On Sat, Mar 11, 2017 at 12:57:59PM -0700, Theo de Raadt wrote:
> > On Sat, 11 Mar 2017, ropers wrote:
> > > Was 32-on-64 compatibility somehow easier to achieve on the Linux side? 
> > > Or did they just keep throwing code and more code at the problem because 
> > > they felt they really, really had to have this? It's that kind of idle 
> > > curiosity. If nobody's interested in explaining or hearing this 
> > > explained, then sorry for the noise.
> > 
> > There's (at least) three parts to such compat for the kernel:
> > 
> >  1) the low-level kernel<->userspace boundary handling.
> >     A 32-bit process has a different pmap, adding code and requiring the 
> >     uvm layer to indirect or test which is in play for its operations. The 
> >     syscall/trap interface is quite different too; amd64 is sooooo much 
> >     nicer for syscall entry and %fs/%gs handling than i386.  You don't 
> >     want that shit in your nice 64bit kernel!
> > 
> >  2) ABI mapping
> >     So you called some syscall and it has the result to copy out to 
> >     userspace.  Oh wait, which ABI is this process using, the 64bit ABI 
> >     that matches the kernel's structure layouts or a completely different 
> >     ABI that requires checking for overflow and then repacking structures 
> >     to match the 32bit ABI?  Yay, we get to think about that every time we 
> >     do copyin/copyout!  Let's see, 490 calls to those two functions in 119 
> >     files (not counting sys/arch/*).  OSes that support this tend to 
> >     introduce an abstraction layer to reduce the number of those that are 
> >     needed, but that's still cognitive load.
> > 
> >  3) interprocess handling
> >     a) 64bit -> 32bit
> >        You weren't really planning on having gdb64 and gdb32, so at least 
> >        ptrace() has to be capable to letting a 64bit process manipulate a 
> >        32bit process.  Go look at FreeBSD's sys/kern/sys_process.c for 
> >        example and examine the COMPAT_FREEBSD32 blocks.  They've done it, 
> >        obviously, but it's not simple, beautiful code.  A comment like
> > 
> >  * This CPP subterfuge is to try and reduce the number of ifdefs in
> >  * the body of the code.
> > 
> >        is a warning that feature is costing you a chunk.
> > 
> >     b) 32bit -> 64bit
> >        Maybe you ban 32bit ptrace() of 64bit processes (most do IIRC), but 
> >        you still want 32bit processes to be able to use sysctl(KERN_PROC) 
> >        and see 64bit processes
> > 
> > 
> > Implementations have jumped through all those hoops, but at what cost in 
> > complexity and security holes, and there *have* a been a bunch!  A google 
> > search for "security hole in 32bit compat" immediately turned up this 
> > article:
> >     https://lwn.net/Articles/406466/
> > 
> > Adding "FreeBSD" or "NetBSD" to the search turns up hits for them too.  

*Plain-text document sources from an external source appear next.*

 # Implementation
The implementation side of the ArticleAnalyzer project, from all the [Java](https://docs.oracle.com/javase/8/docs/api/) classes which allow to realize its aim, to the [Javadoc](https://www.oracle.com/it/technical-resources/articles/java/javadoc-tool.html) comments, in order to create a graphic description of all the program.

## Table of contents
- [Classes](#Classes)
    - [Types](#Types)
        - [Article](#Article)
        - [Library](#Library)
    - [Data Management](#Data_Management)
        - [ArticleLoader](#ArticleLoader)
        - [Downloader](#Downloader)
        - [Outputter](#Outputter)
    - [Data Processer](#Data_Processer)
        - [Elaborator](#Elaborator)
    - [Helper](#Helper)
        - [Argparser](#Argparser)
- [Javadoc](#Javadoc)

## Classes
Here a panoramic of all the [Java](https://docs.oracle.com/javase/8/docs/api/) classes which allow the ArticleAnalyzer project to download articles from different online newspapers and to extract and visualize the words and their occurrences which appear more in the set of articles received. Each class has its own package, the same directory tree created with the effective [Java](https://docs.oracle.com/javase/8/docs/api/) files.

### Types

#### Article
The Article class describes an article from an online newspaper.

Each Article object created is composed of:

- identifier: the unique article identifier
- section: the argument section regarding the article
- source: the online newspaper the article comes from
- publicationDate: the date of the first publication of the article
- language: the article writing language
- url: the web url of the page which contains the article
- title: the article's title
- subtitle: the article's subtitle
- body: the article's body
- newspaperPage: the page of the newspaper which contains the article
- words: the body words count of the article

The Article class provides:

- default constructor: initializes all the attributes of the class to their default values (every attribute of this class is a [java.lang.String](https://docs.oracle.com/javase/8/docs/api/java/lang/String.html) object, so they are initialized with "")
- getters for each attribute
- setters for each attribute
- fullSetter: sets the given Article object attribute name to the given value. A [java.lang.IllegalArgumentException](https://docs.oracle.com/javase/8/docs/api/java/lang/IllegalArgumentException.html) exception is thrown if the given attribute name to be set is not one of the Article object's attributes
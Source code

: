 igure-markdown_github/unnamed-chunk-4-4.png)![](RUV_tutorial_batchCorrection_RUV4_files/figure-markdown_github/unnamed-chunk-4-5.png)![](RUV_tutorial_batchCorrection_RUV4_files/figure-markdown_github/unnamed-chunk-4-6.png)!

> > This stuff is *hard* and the benefit is...?
> > 
> > Nope, don't want it.
> 
> Thanks Philip.
> 
> By the way the history of OS compat in *BSD is interesting.
> 
> Chris Torek built his LBL sparc code to the SunOS ABI.  It was
> incomplete.  But enough to bring the system up.
> 
> I pulled his sparc code into NetBSD.  At the time NetBSD was
> transition and even extending the machine-independent system call API
> in the not-yet-released 4.4BSD-lite2, rather than having every
> architecture contain it's own table.
> 
> Torek's API wasn't good enough to handle structures which needed
> modification on the way to/from kernel/userland, so I created the idea
> of a zone on the stack where arguments could be tweaked before being
> passed on.
> 
> Thus was born the first real compat layer.  Compat HPUX was created
> very soon, then compat for SCO Unix, some FreeBSD compat, and then
> Linux compat which was far nastier because their socket system calls
> had been added in a really adhoc fashion.
> 
> There's another problem Philip hasn't brought up.
> 
>   4) The people who rely on the compat layers don't care enough to
>      maintain it.  The people who work on the mainline system don't
>      care about the compat layers because they don't use them.  The
>      cultures aren't aligned in the same direction.  Compat layers
>      rot very quickly.

Although I don't use compat, this is incredibly interesting information
from both Phillip and Theo.  Thanks to both of you.